## MATERIAL FOR THIS EXERCISE
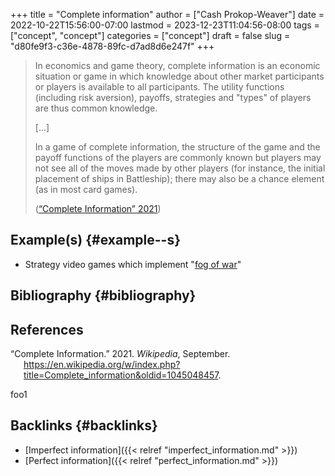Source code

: +++
title = "Complete information"
author = ["Cash Prokop-Weaver"]
date = 2022-10-22T15:56:00-07:00
lastmod = 2023-12-23T11:04:56-08:00
tags = ["concept", "concept"]
categories = ["concept"]
draft = false
slug = "d80fe9f3-c36e-4878-89fc-d7ad8d6e247f"
+++

> In economics and game theory, complete information is an economic situation or game in which knowledge about other market participants or players is available to all participants. The utility functions (including risk aversion), payoffs, strategies and "types" of players are thus common knowledge.
>
> [...]
>
> In a game of complete information, the structure of the game and the payoff functions of the players are commonly known but players may not see all of the moves made by other players (for instance, the initial placement of ships in Battleship); there may also be a chance element (as in most card games).
>
> (<a href="#citeproc_bib_item_1">“Complete Information” 2021</a>)


## Example(s) {#example--s}

-   Strategy video games which implement "[fog of war](https://en.wikipedia.org/wiki/Fog_of_war#In_video_games)"


## Bibliography {#bibliography}

## References

<style>.csl-entry{text-indent: -1.5em; margin-left: 1.5em;}</style><div class="csl-bib-body">
  <div class="csl-entry"><a id="citeproc_bib_item_1"></a>“Complete Information.” 2021. <i>Wikipedia</i>, September. <a href="https://en.wikipedia.org/w/index.php?title=Complete_information&oldid=1045048457">https://en.wikipedia.org/w/index.php?title=Complete_information&#38;oldid=1045048457</a>.</div>
</div>

foo1


## Backlinks {#backlinks}

-   [Imperfect information]({{< relref "imperfect_information.md" >}})
-   [Perfect information]({{< relref "perfect_information.md" >}})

## WORK REQUEST
Say how many lines in the entries contain the string "concept", and leave out everything else.

## TASK SOLUTION
2